Compare Datasets — compare.dataset • theHUB

Calculates the amount of similarity (or dissimilarity based on how you are looking at the data) within a dataset.

Usage

compare.dataset(data)

Arguments

data: tibble (or data.frame) to be compared

Value

three matrices are returned.

Tanimoto.Indices: pairwise Tanimoto coefficients for all samples
Overlap.Counts: number of overlapping samples for each area of interest. Must be read column-wise because the number of counts is for each row area within the column.
Overlap.Ratios: ratio (aka fraction) of number of overlapping samples for each area of interest. Must be read column-wise because the ratio is for each row area within the column.

Details

The number and ratio (aka fraction) of overlapping samples within each area of interest along with the Tanimoto coefficient/index are calculated.
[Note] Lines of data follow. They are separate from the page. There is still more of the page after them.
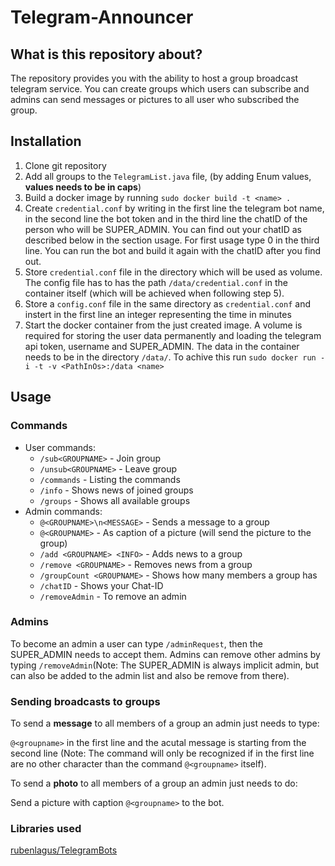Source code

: # Telegram-Announcer
## What is this repository about?
The repository provides you with the ability to host a group broadcast telegram service.
You can create groups which users can subscribe and admins can send messages or pictures to all user who subscribed the group.

## Installation
  1. Clone git repository
  2. Add all groups to the `TelegramList.java` file, (by adding Enum values, **values needs to be in caps**)
  2. Build a docker image by running `sudo docker build -t <name> .`
  3. Create `credential.conf` by writing in the first line the telegram bot name, in the second line the bot token and in the
  third line the chatID of the person who will be SUPER_ADMIN. You can find out your chatID as described below in the section usage.
  For first usage type 0 in the third line. You can run the bot and build it again with the chatID after you find out.
  4. Store `credential.conf` file in the directory which will be used as volume. The config file has to has the path `/data/credential.conf` in the container itself (which will be achieved when following step 5).
  5. Store a `config.conf` file in the same directory as `credential.conf` and instert in the first line an integer representing the time in minutes
  6. Start the docker container from the just created image. A volume is required for storing the user data permanently
  and loading the telegram api token, username and SUPER_ADMIN.
  The data in the container needs to be in the directory `/data/`. To achive this run `sudo docker run -i -t -v <PathInOs>:/data <name>`

## Usage
### Commands
- User commands:
  - `/sub<GROUPNAME>` - Join group
  - `/unsub<GROUPNAME>` - Leave group
  - `/commands` - Listing the commands
  - `/info` - Shows news of joined groups
  - `/groups` - Shows all available groups
- Admin commands:
  - `@<GROUPNAME>\n<MESSAGE>` - Sends a message to a group
  - `@<GROUPNAME>` - As caption of a picture (will send the picture to the group)
  - `/add <GROUPNAME> <INFO>` - Adds news to a group
  - `/remove <GROUPNAME>` - Removes news from a group
  - `/groupCount <GROUPNAME>` - Shows how many members a group has
  - `/chatID` - Shows your Chat-ID
  - `/removeAdmin` - To remove an admin
	
### Admins
To become an admin a user can type `/adminRequest`, then the SUPER_ADMIN needs to accept them.
Admins can remove other admins by typing `/removeAdmin`(Note: The SUPER_ADMIN is always implicit admin, but can also be added
to the admin list and also be remove from there).

### Sending broadcasts to groups
To send a **message** to all members of a group an admin just needs to type:

`@<groupname>` in the first line and the acutal message is starting from the second line (Note: The command will only be recognized
if in the first line are no other character than the command `@<groupname>` itself).

To send a **photo** to all members of a group an admin just needs to do:

Send a picture with caption `@<groupname>` to the bot.

### Libraries used
[rubenlagus/TelegramBots](https://github.com/rubenlagus/TelegramBots)
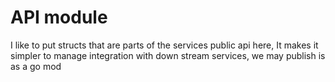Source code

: # API module

I like to put structs that are parts of the services public api here, It makes it simpler to manage integration with down stream services, we may publish is as a go mod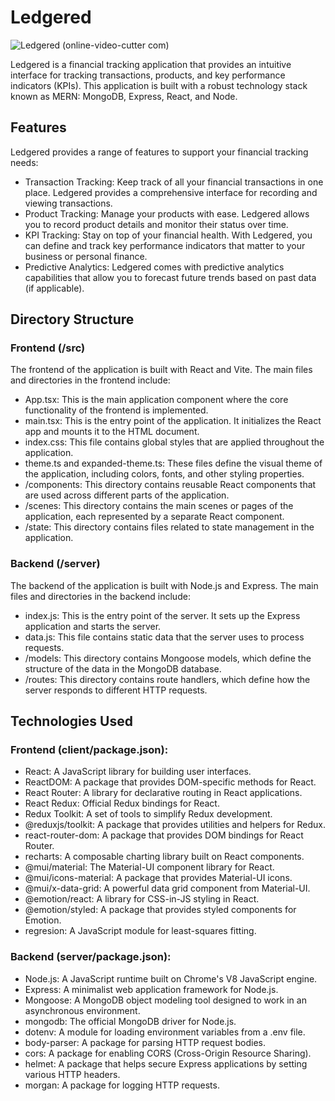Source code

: # Ledgered
![Ledgered (online-video-cutter com)](https://github.com/LeeAaron702/Ledgered/assets/112150883/b328c8b4-a1c0-4e21-8f7f-e787217e7cdb)

Ledgered is a financial tracking application that provides an intuitive interface for tracking transactions, products, and key performance indicators (KPIs). This application is built with a robust technology stack known as MERN: MongoDB, Express, React, and Node.

## Features
Ledgered provides a range of features to support your financial tracking needs:

- Transaction Tracking: Keep track of all your financial transactions in one place. Ledgered provides a comprehensive interface for recording and viewing transactions.
- Product Tracking: Manage your products with ease. Ledgered allows you to record product details and monitor their status over time.
- KPI Tracking: Stay on top of your financial health. With Ledgered, you can define and track key performance indicators that matter to your business or personal finance.
- Predictive Analytics: Ledgered comes with predictive analytics capabilities that allow you to forecast future trends based on past data (if applicable).

## Directory Structure
### Frontend (/src)
The frontend of the application is built with React and Vite. The main files and directories in the frontend include:

- App.tsx: This is the main application component where the core functionality of the frontend is implemented.
- main.tsx: This is the entry point of the application. It initializes the React app and mounts it to the HTML document.
- index.css: This file contains global styles that are applied throughout the application.
- theme.ts and expanded-theme.ts: These files define the visual theme of the application, including colors, fonts, and other styling properties.
- /components: This directory contains reusable React components that are used across different parts of the application.
- /scenes: This directory contains the main scenes or pages of the application, each represented by a separate React component.
- /state: This directory contains files related to state management in the application.

### Backend (/server)
The backend of the application is built with Node.js and Express. The main files and directories in the backend include:

- index.js: This is the entry point of the server. It sets up the Express application and starts the server.
- data.js: This file contains static data that the server uses to process requests.
- /models: This directory contains Mongoose models, which define the structure of the data in the MongoDB database.
- /routes: This directory contains route handlers, which define how the server responds to different HTTP requests.

## Technologies Used
### Frontend (client/package.json):

- React: A JavaScript library for building user interfaces.
- ReactDOM: A package that provides DOM-specific methods for React.
- React Router: A library for declarative routing in React applications.
- React Redux: Official Redux bindings for React.
- Redux Toolkit: A set of tools to simplify Redux development.
- @reduxjs/toolkit: A package that provides utilities and helpers for Redux.
- react-router-dom: A package that provides DOM bindings for React Router.
- recharts: A composable charting library built on React components.
- @mui/material: The Material-UI component library for React.
- @mui/icons-material: A package that provides Material-UI icons.
- @mui/x-data-grid: A powerful data grid component from Material-UI.
- @emotion/react: A library for CSS-in-JS styling in React.
- @emotion/styled: A package that provides styled components for Emotion.
- regresion: A JavaScript module for least-squares fitting.
### Backend (server/package.json):

- Node.js: A JavaScript runtime built on Chrome's V8 JavaScript engine.
- Express: A minimalist web application framework for Node.js.
- Mongoose: A MongoDB object modeling tool designed to work in an asynchronous environment.
- mongodb: The official MongoDB driver for Node.js.
- dotenv: A module for loading environment variables from a .env file.
- body-parser: A package for parsing HTTP request bodies.
- cors: A package for enabling CORS (Cross-Origin Resource Sharing).
- helmet: A package that helps secure Express applications by setting various HTTP headers.
- morgan: A package for logging HTTP requests.
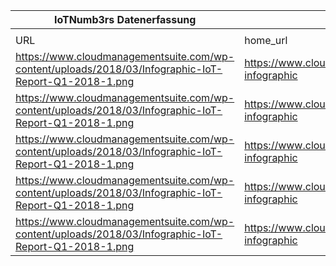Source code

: |IoTNumb3rs Datenerfassung|||||||||||
| ---- | ---- | ---- | ---- | ---- | ---- | ---- | ---- | ---- | ---- | ---- |
||||||||||||
|URL|home_url|filename|device_class|device_count|market_class|market_volume|prognosis_year|publication_year|authorship_class|Dropbox folder|
|https://www.cloudmanagementsuite.com/wp-content/uploads/2018/03/Infographic-IoT-Report-Q1-2018-1.png|https://www.cloudmanagementsuite.com/iot-infographic|file1_Infographic-IoT-Report-Q1-2018-1.png|generic IoT|2000000000|||2006|2018|company|MariaMarg/20181217-1200|
|https://www.cloudmanagementsuite.com/wp-content/uploads/2018/03/Infographic-IoT-Report-Q1-2018-1.png|https://www.cloudmanagementsuite.com/iot-infographic|file1_Infographic-IoT-Report-Q1-2018-1.png|generic IoT|6380000000|||2016|2018|company|MariaMarg/20181217-1200|
|https://www.cloudmanagementsuite.com/wp-content/uploads/2018/03/Infographic-IoT-Report-Q1-2018-1.png|https://www.cloudmanagementsuite.com/iot-infographic|file1_Infographic-IoT-Report-Q1-2018-1.png|generic IoT|8400000000|||2018|2018|company|MariaMarg/20181217-1200|
|https://www.cloudmanagementsuite.com/wp-content/uploads/2018/03/Infographic-IoT-Report-Q1-2018-1.png|https://www.cloudmanagementsuite.com/iot-infographic|file1_Infographic-IoT-Report-Q1-2018-1.png|generic IoT|20000000000|||2020|2018|company|MariaMarg/20181217-1200|
|https://www.cloudmanagementsuite.com/wp-content/uploads/2018/03/Infographic-IoT-Report-Q1-2018-1.png|https://www.cloudmanagementsuite.com/iot-infographic|file1_Infographic-IoT-Report-Q1-2018-1.png|||spend on IoT cybersucurity|1.34E+11||||MariaMarg/20181217-1200|
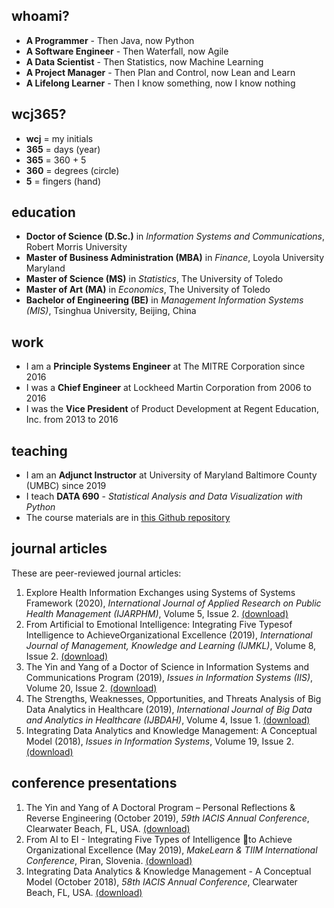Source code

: ## whoami?
* **A Programmer** - Then Java, now Python
* **A Software Engineer** - Then Waterfall, now Agile
* **A Data Scientist** - Then Statistics, now Machine Learning
* **A Project Manager** - Then Plan and Control, now Lean and Learn
* **A Lifelong Learner** - Then I know something, now I know nothing

## wcj365?
* **wcj** = my initials
* **365** = days (year) 
* **365** = 360 + 5
* **360** = degrees (circle)
* **5** = fingers (hand)

## education
* **Doctor of Science (D.Sc.)** in *Information Systems and Communications*, Robert Morris University
* **Master of Business Administration (MBA)** in *Finance*, Loyola University Maryland
* **Master of Science (MS)** in *Statistics*, The University of Toledo
* **Master of Art (MA)** in *Economics*, The University of Toledo
* **Bachelor of Engineering (BE)** in *Management Information Systems (MIS)*, Tsinghua University, Beijing, China

## work
* I am a **Principle Systems Engineer** at The MITRE Corporation since 2016
* I was a **Chief Engineer** at Lockheed Martin Corporation from 2006 to 2016
* I was the **Vice President** of Product Development at Regent Education, Inc. from 2013 to 2016

## teaching
* I am an **Adjunct Instructor** at University of Maryland Baltimore County (UMBC) since 2019 
* I teach **DATA 690** - *Statistical Analysis and Data Visualization with Python*
* The course materials are in [this Github repository](https://github.com/wcj365/python-stats-dataviz)

## journal articles
These are peer-reviewed journal articles:
1. Explore Health Information Exchanges using Systems of Systems Framework (2020), *International Journal of Applied Research on Public Health Management (IJARPHM)*, Volume 5, Issue 2. [(download)](https://www.igi-global.com/journal/international-journal-applied-research-public/214902)
2. From Artificial to Emotional Intelligence: Integrating Five Typesof Intelligence to AchieveOrganizational Excellence (2019), *International Journal of Management, Knowledge and Learning (IJMKL)*, Volume 8, Issue 2. [(download)](http://www.issbs.si/press/ISSN/2232-5697/8_125-144.pdf)
3. The Yin and Yang of a Doctor of Science in Information Systems and Communications Program (2019), *Issues in Information Systems (IIS)*, Volume 20, Issue 2. [(download)](http://www.iacis.org/iis/2019/2_iis_2019_128-139.pdf)
4. The Strengths, Weaknesses, Opportunities, and Threats Analysis of Big Data Analytics in Healthcare (2019), *International Journal of Big Data and Analytics in Healthcare (IJBDAH)*, Volume 4, Issue 1. [(download)](https://github.com/wcj365/wcj365.github.io/blob/master/docs/The-Strengths-Weaknesses-Opportunities-and-Threats-Analysis-of-Big-Data-Analytics-in-Healthcare.pdf)
5. Integrating Data Analytics and Knowledge Management: A Conceptual Model (2018), *Issues in Information Systems*, Volume 19, Issue 2. [(download)](http://www.iacis.org/iis/2018/2_iis_2018_208-216.pdf)

## conference presentations
1. The Yin and Yang of A Doctoral Program – Personal Reflections & Reverse Engineering (October 2019), *59th IACIS Annual Conference*, Clearwater Beach, FL, USA. [(download)](https://github.com/wcj365/wcj365.github.io/blob/master/docs/Yin%20Yang%20Research%20Model%202019%20IACIS.pptx)
2. From AI to EI - Integrating Five Types of Intelligence to Achieve Organizational Excellence (May 2019), *MakeLearn & TIIM International Conference*, Piran, Slovenia. [(download)](https://github.com/wcj365/wcj365.github.io/blob/master/docs/From%20AI%20to%20EI%20Final.pptx)
3. Integrating Data Analytics & Knowledge Management - A Conceptual Model (October 2018), *58th IACIS Annual Conference*, Clearwater Beach, FL, USA. [(download)](https://github.com/wcj365/wcj365.github.io/blob/master/docs/Integrating%20Data%20Analytics%20and%20Knowledge%20Management.pptx)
The returned Tanimoto coefficients/indice matrices are symmetrical around the diagonal, but the count and ratio matrices are not. They can be interpreted two different ways.

Count and Ratio Matrices

The diagonal of the count and ratio matrices contain the number of samples containing the area of interest.
Within each column, the returned counts or ratio values indicate the number (ratio) of samples within each area that contains both areas (the column and the row). The returned column values are always to be compared to the column of interest. The returned count will never be more than the diagonal value of the column.
Each row, especially for the ratio matrices, should be interpreted as the similarity of each column to each other. For example, the ratios within a row
Within each row, the returned counts or ratio values indicate the number (ratio) of samples within each area that contains both areas (the column and the row).

Author

Emilio Xavier Esposito emilio.esposito@gmail.com (https://github.com/emilioxavier)

Examples

if (FALSE) { # \dontrun{
compare.dataset(data)
} # }